- [Supplied material]:
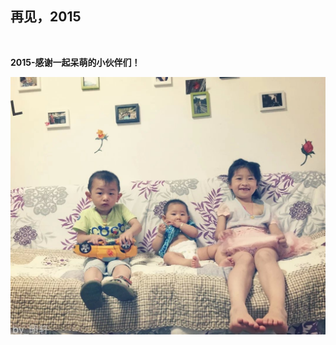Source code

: 

## 再见，2015
<img src="/Resource/2015/2015001.jpeg" width="0" height="0" />




**2015-感谢一起呆萌的小伙伴们！**

![小伙伴](/Resource/2015/20150712.jpeg)









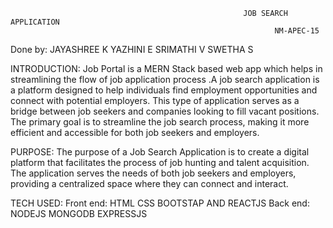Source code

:                                                         JOB SEARCH APPLICATION
                                                               NM-APEC-15

Done by:
       JAYASHREE K
       YAZHINI E
       SRIMATHI V
       SWETHA S

INTRODUCTION:
Job Portal is a MERN Stack based web app which helps in streamlining the flow of job application process .A job search application is a platform designed to help individuals find employment opportunities and connect with potential employers. This type of application serves as a bridge between job seekers and companies looking to fill vacant positions. The primary goal is to streamline the job search process, making it more efficient and accessible for both job seekers and employers.

PURPOSE:
The purpose of a Job Search Application is to create a digital platform that facilitates the process of job hunting and talent acquisition. The application serves the needs of both job seekers and employers, providing a centralized space where they can connect and interact. 

TECH USED:
Front end: HTML 
           CSS 
           BOOTSTAP 
           AND REACTJS
Back end:  NODEJS
           MONGODB
           EXPRESSJS
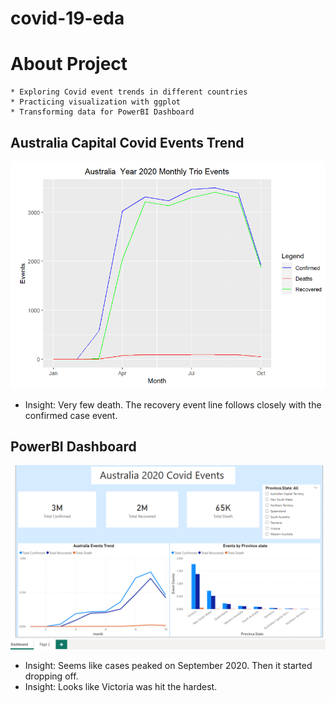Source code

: # covid-19-eda

# About Project
	* Exploring Covid event trends in different countries
	* Practicing visualization with ggplot
	* Transforming data for PowerBI Dashboard


## Australia Capital Covid Events Trend
![Alt text](australia_events_trend.PNG)

- Insight: Very few death. The recovery event line follows closely with the confirmed case event.

## PowerBI Dashboard
![Alt text](powerbI_australia_dashboard.PNG)

- Insight: Seems like cases peaked on September 2020. Then it started dropping off.
- Insight: Looks like Victoria was hit the hardest.
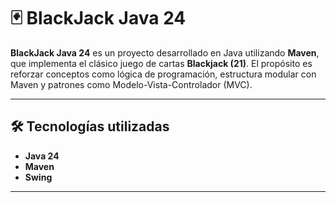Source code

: # 🃏 BlackJack Java 24

**BlackJack Java 24** es un proyecto desarrollado en Java utilizando **Maven**, que implementa el clásico juego de cartas **Blackjack (21)**. El propósito es reforzar conceptos como lógica de programación, estructura modular con Maven y patrones como Modelo-Vista-Controlador (MVC).

---

## 🛠️ Tecnologías utilizadas

- **Java 24**
- **Maven**
- **Swing**

---
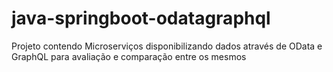 # java-springboot-odatagraphql
Projeto contendo Microserviços disponibilizando dados através de OData e GraphQL para avaliação e comparação entre os mesmos
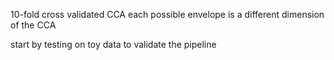 
10-fold cross validated CCA
each possible envelope is a different dimension of the CCA

start by testing on toy data to validate the pipeline

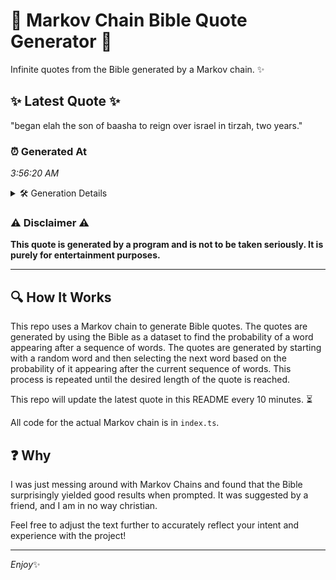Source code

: # 📖 Markov Chain Bible Quote Generator 📖

Infinite quotes from the Bible generated by a Markov chain. ✨

## ✨ Latest Quote ✨
"began elah the son of baasha to reign over israel in tirzah, two years."

### ⏰ Generated At
*3:56:20 AM*

<details>
    <summary>🛠️ Generation Details</summary>
    <p>
        <strong>🌱 Seed:</strong> began<br>
        <strong>🔄 Iterations:</strong> 13<br>
        <strong>📜 Context History:</strong><br>[ began ]: elah<br>[ began, elah ]: the<br>[ began, elah, the ]: son<br>[ began, elah, the, son ]: of<br>[ began, elah, the, son, of ]: baasha<br>[ began, elah, the, son, of, baasha ]: to<br>[ elah, the, son, of, baasha, to ]: reign<br>[ the, son, of, baasha, to, reign ]: over<br>[ son, of, baasha, to, reign, over ]: israel<br>[ of, baasha, to, reign, over, israel ]: in<br>[ baasha, to, reign, over, israel, in ]: tirzah,<br>[ to, reign, over, israel, in, tirzah, ]: two<br>[ reign, over, israel, in, tirzah,, two ]: years.<br>
    </p>
</details>

### ⚠️ Disclaimer ⚠️
**This quote is generated by a program and is not to be taken seriously. It is purely for entertainment purposes.**

---

## 🔍 How It Works

This repo uses a Markov chain to generate Bible quotes. The quotes are generated by using the Bible as a dataset to find the probability of a word appearing after a sequence of words. The quotes are generated by starting with a random word and then selecting the next word based on the probability of it appearing after the current sequence of words. This process is repeated until the desired length of the quote is reached.

This repo will update the latest quote in this README every 10 minutes. ⏳

All code for the actual Markov chain is in `index.ts`.

## ❓ Why

I was just messing around with Markov Chains and found that the Bible surprisingly yielded good results when prompted. 
It was suggested by a friend, and I am in no way christian.

Feel free to adjust the text further to accurately reflect your intent and experience with the project!

---

*Enjoy*✨
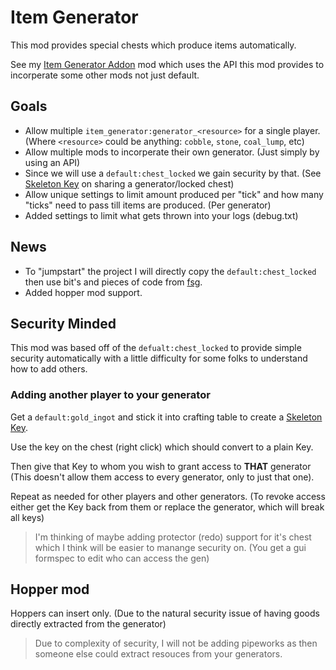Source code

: # Item Generator

This mod provides special chests which produce items automatically.

See my [Item Generator Addon](https://github.com/Beanzilla/item_generator_addon) mod which uses the API this mod provides to incorperate some other mods not just default.

## Goals

* Allow multiple `item_generator:generator_<resource>` for a single player. (Where `<resource>` could be anything: `cobble`, `stone`, `coal_lump`, etc)
* Allow multiple mods to incorperate their own generator. (Just simply by using an API)
* Since we will use a `default:chest_locked` we gain security by that. (See [Skeleton Key](https://wiki.minetest.net/Skeleton_Key) on sharing a generator/locked chest)
* Allow unique settings to limit amount produced per "tick" and how many "ticks" need to pass till items are produced. (Per generator)
* Added settings to limit what gets thrown into your logs (debug.txt)

## News

* To "jumpstart" the project I will directly copy the `default:chest_locked` then use bit's and pieces of code from [fsg](https://github.com/AiTechEye/fsg).
* Added hopper mod support.

## Security Minded

This mod was based off of the `defualt:chest_locked` to provide simple security automatically with a little difficulty for some folks to understand how to add others.

### Adding another player to your generator

Get a `default:gold_ingot` and stick it into crafting table to create a [Skeleton Key](https://wiki.minetest.net/Skeleton_Key).

Use the key on the chest (right click) which should convert to a plain Key.

Then give that Key to whom you wish to grant access to **THAT** generator (This doesn't allow them access to every generator, only to just that one).

Repeat as needed for other players and other generators. (To revoke access either get the Key back from them or replace the generator, which will break all keys)

> I'm thinking of maybe adding protector (redo) support for it's chest which I think will be easier to manange security on. (You get a gui formspec to edit who can access the gen)

## Hopper mod

Hoppers can insert only. (Due to the natural security issue of having goods directly extracted from the generator)

> Due to complexity of security, I will not be adding pipeworks as then someone else could extract resouces from your generators.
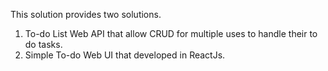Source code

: This solution provides two solutions.
1. To-do List Web API that allow CRUD for multiple uses to handle their to do tasks. 
2. Simple To-do Web UI that developed in ReactJs. 
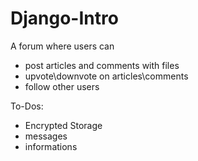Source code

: # Django-Intro

A forum where users can

- post articles and comments with files
- upvote\downvote on articles\comments
- follow other users

To-Dos:

- Encrypted Storage
- messages
- informations
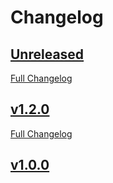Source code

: # Changelog

## [Unreleased](https://github.com/axelarnetwork/axelar-amplifier/tree/HEAD)

[Full Changelog](https://github.com/axelarnetwork/axelar-amplifier/compare/service-registry-v1.2.0..HEAD)

## [v1.2.0](https://github.com/axelarnetwork/axelar-amplifier/tree/voting-verifier-v1.2.0)

[Full Changelog](https://github.com/axelarnetwork/axelar-amplifier/compare/voting-verifier-v1.1.0..voting-verifier-v1.2.0)

## [v1.0.0](https://github.com/axelarnetwork/axelar-amplifier/tree/voting-verifier-v1.0.0)
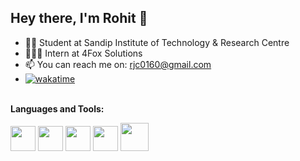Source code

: ## Hey there, I'm Rohit 👋

- 👨‍🎓 Student at Sandip Institute of Technology & Research Centre
- 👨🏻‍💻 Intern at 4Fox Solutions
- 📫 You can reach me on: <a href="mailto:rjc0160@gmail.com">rjc0160@gmail.com</a>
- [![wakatime](https://wakatime.com/badge/user/abac0b81-f1c4-4cf8-b781-438f9174f250.svg)](https://wakatime.com/@abac0b81-f1c4-4cf8-b781-438f9174f250)
<br><br>

**Languages and Tools:**

<code><img height="40px" src="https://img.icons8.com/color/50/000000/git.png"/></code>
<code><img height="40px" src="https://img.icons8.com/color/50/000000/html-5--v1.png"/></code>
<code><img height="40px" src="https://img.icons8.com/color/50/000000/css3.png"/></code>
<code><img height="40px" src="https://img.icons8.com/color/50/000000/javascript--v1.png"/></code>
<code><img height="45px" src="https://img.icons8.com/color/50/000000/java-coffee-cup-logo--v1.png"/></code>
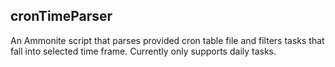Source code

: ## cronTimeParser
An Ammonite script that parses provided cron table file and filters tasks that fall into selected time frame. 
Currently only supports daily tasks.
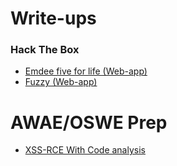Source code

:# Write-ups

### Hack The Box
  - [Emdee five for life (Web-app)](/2019/June/web-app/emdee-five-for-life.html)
  - [Fuzzy (Web-app)](/2019/June/web-app/fuzzy-htb/writeup.html)

# AWAE/OSWE Prep
- [XSS-RCE With Code analysis](/2019/awae/xss-rce.html)
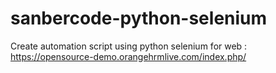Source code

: # sanbercode-python-selenium
 Create automation script using python selenium for web : https://opensource-demo.orangehrmlive.com/index.php/
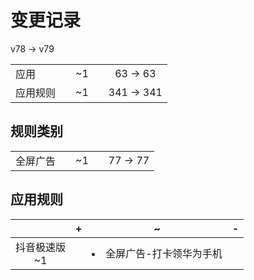 # 变更记录

v78 -> v79

||||||
|-|:-:|:-:|:-:|:-:|
|应用||~1||63 -> 63|
|应用规则||~1||341 -> 341|

## 规则类别

||||||
|-|:-:|:-:|:-:|:-:|
|全屏广告||~1||77 -> 77|

## 应用规则

||+|~|-|
|:-:|-|-|-|
|抖音极速版<br>~1||<li>全屏广告-打卡领华为手机||
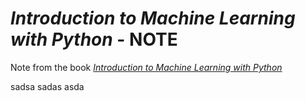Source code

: # *Introduction to Machine Learning with Python* - NOTE
Note from the book [*Introduction to Machine Learning with Python*](https://www.amazon.com/Introduction-Machine-Learning-Python-Scientists/dp/1449369413)


sadsa
sadas
asda
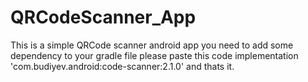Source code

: # QRCodeScanner_App

This is a simple QRCode scanner android app you need to add some dependency to your gradle file please paste this code implementation   'com.budiyev.android:code-scanner:2.1.0'    and thats it.
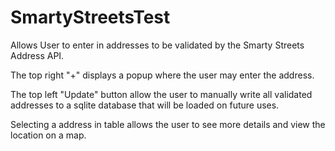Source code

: # SmartyStreetsTest
Allows User to enter in addresses to be validated by the Smarty Streets Address API.

The top right "+" displays a popup where the user may enter the address.

The top left "Update" button allow the user to manually write all validated addresses to a sqlite database that will be loaded
on future uses.

Selecting a address in table allows the user to see more details and view the location on a map.
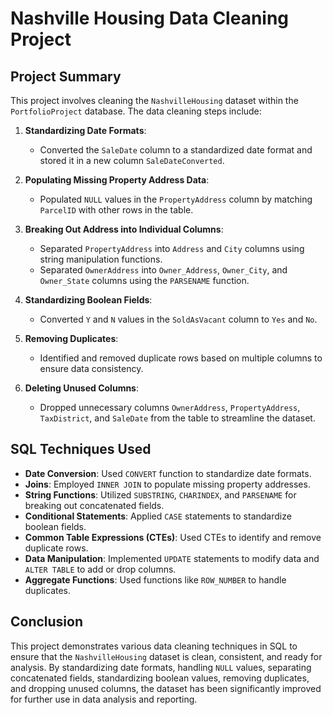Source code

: # Nashville Housing Data Cleaning Project
 
## Project Summary

This project involves cleaning the `NashvilleHousing` dataset within the `PortfolioProject` database. The data cleaning steps include:

1. **Standardizing Date Formats**: 
   - Converted the `SaleDate` column to a standardized date format and stored it in a new column `SaleDateConverted`. 
 
2. **Populating Missing Property Address Data**:
   - Populated `NULL` values in the `PropertyAddress` column by matching `ParcelID` with other rows in the table.

3. **Breaking Out Address into Individual Columns**:
   - Separated `PropertyAddress` into `Address` and `City` columns using string manipulation functions.
   - Separated `OwnerAddress` into `Owner_Address`, `Owner_City`, and `Owner_State` columns using the `PARSENAME` function.

4. **Standardizing Boolean Fields**:
   - Converted `Y` and `N` values in the `SoldAsVacant` column to `Yes` and `No`.

5. **Removing Duplicates**:
   - Identified and removed duplicate rows based on multiple columns to ensure data consistency.

6. **Deleting Unused Columns**:
   - Dropped unnecessary columns `OwnerAddress`, `PropertyAddress`, `TaxDistrict`, and `SaleDate` from the table to streamline the dataset.

## SQL Techniques Used

- **Date Conversion**: Used `CONVERT` function to standardize date formats.
- **Joins**: Employed `INNER JOIN` to populate missing property addresses.
- **String Functions**: Utilized `SUBSTRING`, `CHARINDEX`, and `PARSENAME` for breaking out concatenated fields.
- **Conditional Statements**: Applied `CASE` statements to standardize boolean fields.
- **Common Table Expressions (CTEs)**: Used CTEs to identify and remove duplicate rows.
- **Data Manipulation**: Implemented `UPDATE` statements to modify data and `ALTER TABLE` to add or drop columns.
- **Aggregate Functions**: Used functions like `ROW_NUMBER` to handle duplicates.

## Conclusion

This project demonstrates various data cleaning techniques in SQL to ensure that the `NashvilleHousing` dataset is clean, consistent, and ready for analysis. By standardizing date formats, handling `NULL` values, separating concatenated fields, standardizing boolean values, removing duplicates, and dropping unused columns, the dataset has been significantly improved for further use in data analysis and reporting.
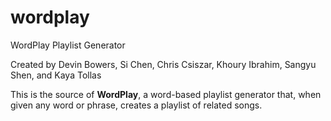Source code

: # wordplay
WordPlay Playlist Generator

Created by Devin Bowers, Si Chen, Chris Csiszar, Khoury Ibrahim, Sangyu Shen, and Kaya Tollas

This is the source of **WordPlay**, a word-based playlist generator that, when given any word or phrase, creates a playlist of related songs. 
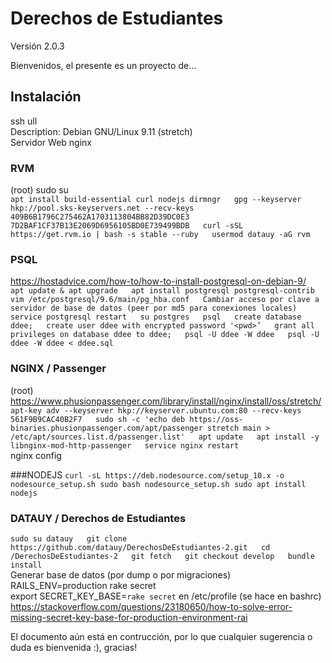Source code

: # Derechos de Estudiantes  
Versión 2.0.3  

Bienvenidos, el presente es un proyecto de...  

## Instalación
ssh ull  
Description:    Debian GNU/Linux 9.11 (stretch)  
Servidor Web nginx  

### RVM
(root) sudo su  
`apt install build-essential curl nodejs dirmngr  
gpg --keyserver hkp://pool.sks-keyservers.net --recv-keys 409B6B1796C275462A1703113804BB82D39DC0E3 7D2BAF1CF37B13E2069D6956105BD0E739499BDB  
curl -sSL https://get.rvm.io | bash -s stable --ruby  
usermod datauy -aG rvm`  

### PSQL  
https://hostadvice.com/how-to/how-to-install-postgresql-on-debian-9/  
`apt update & apt upgrade  
apt install postgresql postgresql-contrib  
vim /etc/postgresql/9.6/main/pg_hba.conf  
Cambiar acceso por clave a servidor de base de datos (peer por md5 para conexiones locales)  
service postgresql restart  
su postgres  
psql  
create database ddee;  
create user ddee with encrypted password '<pwd>’  
grant all privileges on database ddee to ddee;  
psql -U ddee -W ddee  
psql -U ddee -W ddee < ddee.sql`  

### NGINX / Passenger
(root) https://www.phusionpassenger.com/library/install/nginx/install/oss/stretch/  
`apt-key adv --keyserver hkp://keyserver.ubuntu.com:80 --recv-keys 561F9B9CAC40B2F7  
sudo sh -c 'echo deb https://oss-binaries.phusionpassenger.com/apt/passenger stretch main > /etc/apt/sources.list.d/passenger.list'  
apt update  
apt install -y libnginx-mod-http-passenger  
service nginx restart`  
nginx config  

###NODEJS
`curl -sL https://deb.nodesource.com/setup_10.x -o nodesource_setup.sh
sudo bash nodesource_setup.sh
sudo apt install nodejs`  

### DATAUY / Derechos de Estudiantes
`sudo su datauy  
git clone https://github.com/datauy/DerechosDeEstudiantes-2.git  
cd /DerechosDeEstudiantes-2  
git fetch  
git checkout develop  
bundle install`  
Generar base de datos (por dump o por migraciones)  
RAILS_ENV=production rake secret  
export SECRET_KEY_BASE=`rake secret` en /etc/profile (se hace en bashrc)  
https://stackoverflow.com/questions/23180650/how-to-solve-error-missing-secret-key-base-for-production-environment-rai

El documento aún está en contrucción, por lo que cualquier sugerencia o duda es bienvenida :), gracias!
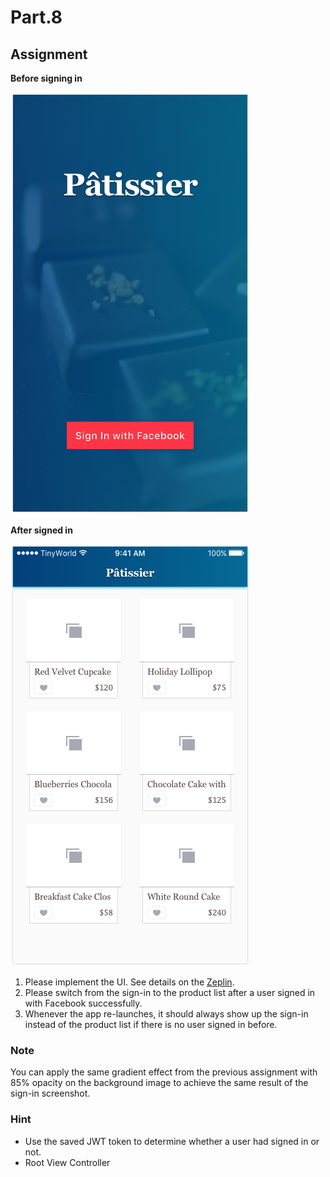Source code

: # Part.8

## Assignment

**Before signing in**

![Controller/Landing/Normal/Sign In](../../../resources/images/controller/landing/normal/sign-in.png)

**After signed in**

![Controller/Product List/Normal/Products With Placeholders Without Tab Bar](../../../resources/images/controller/product-list/normal/products-with-placeholders-without-tab-bar.png)

1. Please implement the UI. See details on the [Zeplin](https://zpl.io/bzYXEeG).
2. Please switch from the sign-in to the product list after a user signed in with Facebook successfully.
3. Whenever the app re-launches, it should always show up the sign-in instead of the product list if there is no user signed in before.

### Note

You can apply the same gradient effect from the previous assignment with 85% opacity on the background image to achieve the same result of the sign-in screenshot.

### Hint

* Use the saved JWT token to determine whether a user had signed in or not.
* Root View Controller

- [Assignment]: Scan the data above and report each line in which "automatically" is present.

- [The answer]:
This mod provides special chests which produce items automatically.
This mod was based off of the `defualt:chest_locked` to provide simple security automatically with a little difficulty for some folks to understand how to add others.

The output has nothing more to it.